This project aimed to create a series of models for the extraction of Named Entities (People, Locations, Organizations, Dates) from news headlines obtained online. We created two models: a traditional Natural Processing Language Model using Maximum Entropy, and a Deep Neural Network Model using pre-trained word embeddings. Accuracy results of both models show similar performance, but the requirements and limitations of both models are different and can help determine what type of model is best suited for specific use cases.

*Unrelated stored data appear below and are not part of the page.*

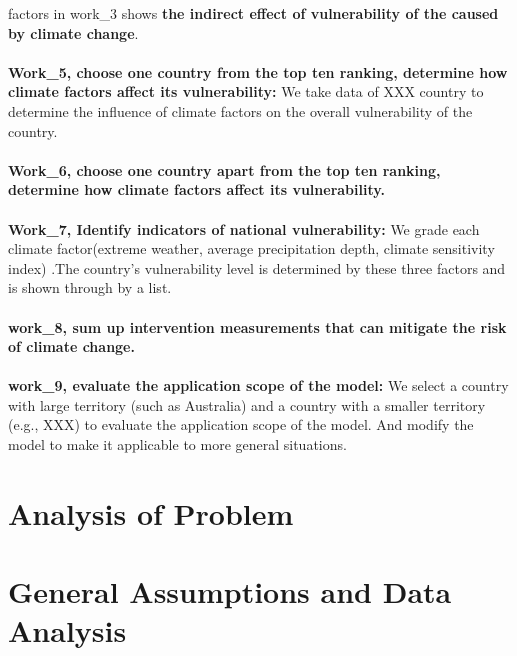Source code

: \documentclass{mcmthesis}
\begin{document}
  factors in work\_3 shows \textbf{the indirect effect of vulnerability of the caused by 
  climate change}.\\\\
  \textbf{Work\_5, choose one country from the top ten ranking, determine how climate 
  factors affect its vulnerability:} We take data of XXX country to determine the 
  influence of climate factors on the overall vulnerability of the country.\\\\ 
  \textbf{Work\_6, choose one country apart from the top ten ranking, determine how 
  climate factors affect its vulnerability.}\\\\
  \textbf{Work\_7, Identify indicators of national vulnerability:} We grade each 
  climate factor(extreme weather, average precipitation depth, climate 
  sensitivity index) .The country's vulnerability level is determined 
  by these three factors and is shown through by a list.\\\\
  \textbf{work\_8, sum up intervention measurements that can mitigate the risk of climate change.}\\\\
  \textbf{work\_9, evaluate the application scope of the model:} We select a country with large 
  territory (such as Australia) and a country with a smaller territory (e.g., 
  XXX) to evaluate the application scope of the model. And modify the model 
  to make it applicable to more general situations.
\section{Analysis of Problem}

\section{General Assumptions and Data Analysis}
\end{document}
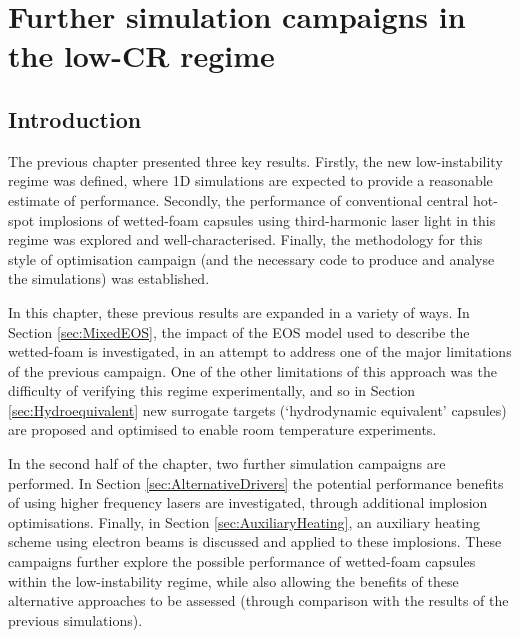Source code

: 

\chapter{\label{ch-FurtherSims} Further simulation campaigns in the low-CR regime}

\minitoc

\section{Introduction}
The previous chapter presented three key results. Firstly, the new low-instability regime was defined, where 1D simulations are expected to provide a reasonable estimate of performance. Secondly, the performance of conventional central hot-spot implosions of wetted-foam capsules using third-harmonic laser light in this regime was explored and well-characterised. Finally, the methodology for this style of optimisation campaign (and the necessary code to produce and analyse the simulations) was established.

In this chapter, these previous results are expanded in a variety of ways.  In Section \ref{sec:MixedEOS}, the impact of the EOS model used to describe the wetted-foam is investigated, in an attempt to address one of the major limitations of the previous campaign. One of the other limitations of this approach was the difficulty of verifying this regime experimentally, and so in Section \ref{sec:Hydroequivalent} new surrogate targets (`hydrodynamic equivalent' capsules) are proposed and optimised to enable room temperature experiments.

In the second half of the chapter, two further simulation campaigns are performed. In Section \ref{sec:AlternativeDrivers} the potential performance benefits of using higher frequency lasers are investigated, through additional implosion optimisations. Finally, in Section \ref{sec:AuxiliaryHeating}, an auxiliary heating scheme using electron beams is discussed and applied to these implosions. These campaigns further explore the possible performance of wetted-foam capsules within the low-instability regime, while also allowing the benefits of these alternative approaches to be assessed (through comparison with the results of the previous simulations).

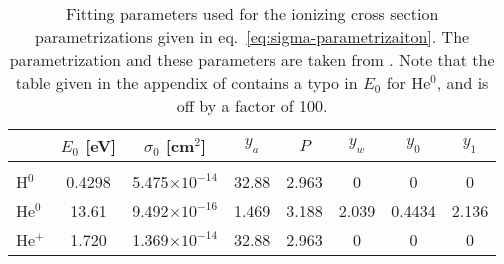 
\begin{table}
\centering
\begin{tabular}{l | c c c c c c c }
    & $E_0$ [eV]  & $\sigma_0$ [cm$^2$] & $y_a$ & $P$ & $y_w$ & $y_0$ & $y_1$ \\
\hline\\[-0.5em]
H$^0$  & 0.4298 & 5.475$\times 10^{-14}$ & 32.88 & 2.963 & 0     & 0 & 0 \\
He$^0$ & 13.61  & 9.492$\times 10^{-16}$ & 1.469 & 3.188 & 2.039 & 0.4434 & 2.136 \\
He$^+$ & 1.720  & 1.369$\times 10^{-14}$ & 32.88 & 2.963 & 0     & 0 & 0 \\
 \end{tabular}
\caption{Fitting parameters used for the ionizing cross section parametrizations given in
eq.~\ref{eq:sigma-parametrizaiton}. The parametrization and these parameters are taken from
\cite{vernerAtomicDataAstrophysics1996}. Note that the table given in the appendix of
\cite{ramses-rt13} contains a typo in $E_0$ for He$^0$, and is off by a factor of 100.}
\label{tab:cross-sections}
\end{table}
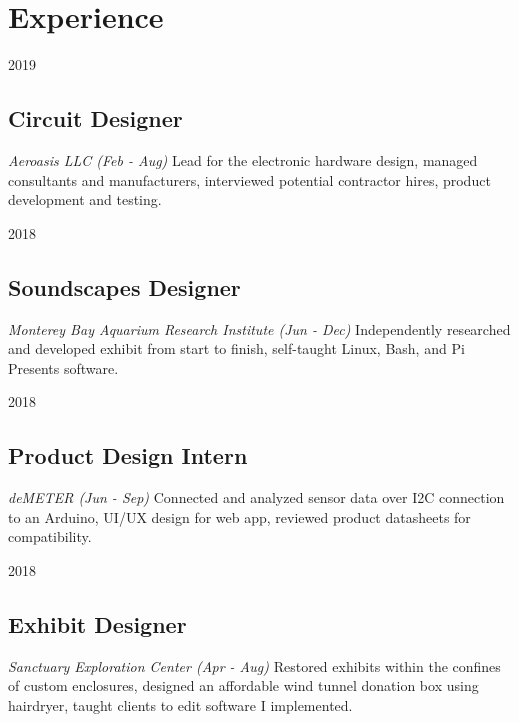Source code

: \documentclass[12pt,letterpaper]{report}
\newcommand{\middlegap}{3.5em}
\newcommand{\verticalgap}{2em}
\newcommand{\leftbody}{0.69\linewidth}
\begin{document}
	\begin{minipage}[t]{\leftbody}
		\vspace{\verticalgap}
	\raggedright
    \section*{Experience}
    \begin{tablist}
    \item[2019] \tab 
    \subsection*{Circuit Designer}
    \textit{Aeroasis LLC (Feb - Aug)} \linebreak 
	Lead for the electronic hardware design, managed consultants and manufacturers, interviewed potential contractor hires, product development and testing.
    \item[2018] \tab
    \subsection*{Soundscapes Designer}
    \textit{Monterey Bay Aquarium Research Institute (Jun - Dec)} \linebreak 
    Independently researched and developed exhibit from start to finish, self-taught Linux, Bash, and Pi Presents software.
    \item[2018] \tab
    \subsection*{Product Design Intern}
    \textit{deMETER (Jun - Sep)} \linebreak 
    Connected and analyzed sensor data over I2C connection to an Arduino, UI/UX design for web app, reviewed product datasheets for compatibility. 
    \item[2018] \tab 
    \subsection*{Exhibit Designer}
	\textit{Sanctuary Exploration Center (Apr - Aug)} \linebreak
	Restored exhibits within the confines of custom enclosures, designed an affordable wind tunnel donation box using hairdryer, taught clients to edit software I implemented.
    \end{tablist}
	\end{minipage}
	\hspace{\middlegap}
\end{document}
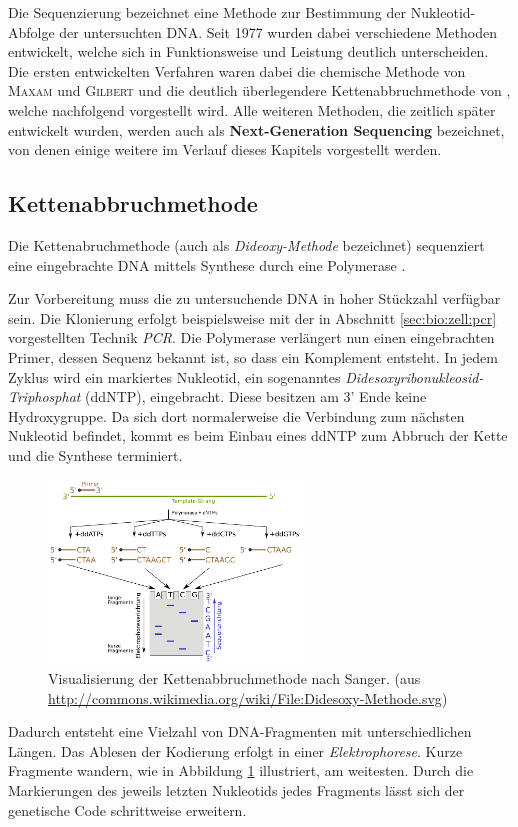 Die Sequenzierung bezeichnet eine Methode zur Bestimmung der Nukleotid-Abfolge der untersuchten DNA. Seit 1977 wurden dabei verschiedene Methoden entwickelt, welche sich in Funktionsweise und Leistung deutlich unterscheiden. Die ersten entwickelten Verfahren waren dabei die chemische Methode von \textsc{Maxam} und \textsc{Gilbert} und die deutlich überlegendere Kettenabbruchmethode von \citet{Sanger1977}, welche nachfolgend vorgestellt wird. Alle weiteren Methoden, die zeitlich später entwickelt wurden, werden auch als \textbf{Next-Generation Sequencing} bezeichnet, von denen einige weitere im Verlauf dieses Kapitels vorgestellt werden.
\subsection{Kettenabbruchmethode}
\label{sec:bio:seq:kette}

Die Kettenabruchmethode (auch als \textit{Dideoxy-Methode} bezeichnet) sequenziert eine eingebrachte DNA mittels Synthese durch eine Polymerase \citep{Jansohn2011}. 

Zur Vorbereitung muss die zu untersuchende DNA in hoher Stückzahl verfügbar sein. Die Klonierung erfolgt beispielsweise mit der in Abschnitt \ref{sec:bio:zell:pcr} vorgestellten Technik \textit{PCR}. Die Polymerase verlängert nun einen eingebrachten Primer, dessen Sequenz bekannt ist, so dass ein Komplement entsteht. In jedem Zyklus wird ein markiertes Nukleotid, ein sogenanntes \textit{Didesoxyribonukleosid-Triphosphat} (ddNTP), eingebracht. Diese besitzen am 3' Ende keine Hydroxygruppe. Da sich dort normalerweise die Verbindung zum nächsten Nukleotid befindet, kommt es beim Einbau eines ddNTP zum Abbruch der Kette und die Synthese terminiert.
\begin{figure}[htb]
	\begin{center}
		\includegraphics[width=0.6\textwidth]{bilder/Sequenzierung_Kettenabbruch}
	\end{center}
	\caption[Visualisierung der Kettenabbruchmethode nach Sanger. (aus \protect\url{http://commons.wikimedia.org/wiki/File:Didesoxy-Methode.svg})]{Visualisierung der Kettenabbruchmethode nach Sanger. (aus \protect\url{http://commons.wikimedia.org/wiki/File:Didesoxy-Methode.svg})}
	\label{fig:bio:seq:kette}
\end{figure}
Dadurch entsteht eine Vielzahl von DNA-Fragmenten mit unterschiedlichen Längen. Das Ablesen der Kodierung erfolgt in einer \textit{Elektrophorese}. Kurze Fragmente wandern, wie in Abbildung \ref{fig:bio:seq:kette} illustriert, am weitesten. Durch die Markierungen des jeweils letzten Nukleotids jedes Fragments lässt sich der genetische Code schrittweise erweitern.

This project was completed as part of the DS8008 Natural Language Processing Course at the Masters in Data Science Program at Ryerson University in Toronto, Ontario during the months of January through April 2018.
-
Subtask of Information Extraction that seeks to locate and classify named entities in text into pre-defined categories: persons, organizations, locations” Definition Source: Wikipedia - https://en.wikipedia.org/wiki/Named-entity_recognition
-
Extracts information out of unstructured data (news articles, emails, blog posts, scientific papers)
-
Similar to Part-of-Speech tagging: instead of looking for POS we are looking for entities
-
Not so similar to Part-of-Speech tagging: an entity can span multiple words (i.e.: Terry Fox, Rogers Communications, South Korea)
-
Research has shown that NER systems developed for a specific domain do not perform well against other domains.
-
Named Entities are open word class problem: Basic NER models rely on list of entities (gazetteer) to identify them, such list can be expensive to maintain.
-
Considerable effort is required in training NER for new domains.
-
State of art NER systems rely heavily on hand crafted features that works only on certain languages.
-
Our Goal: Develop machine learning models that predict named entities without any of the above. Compare models performance.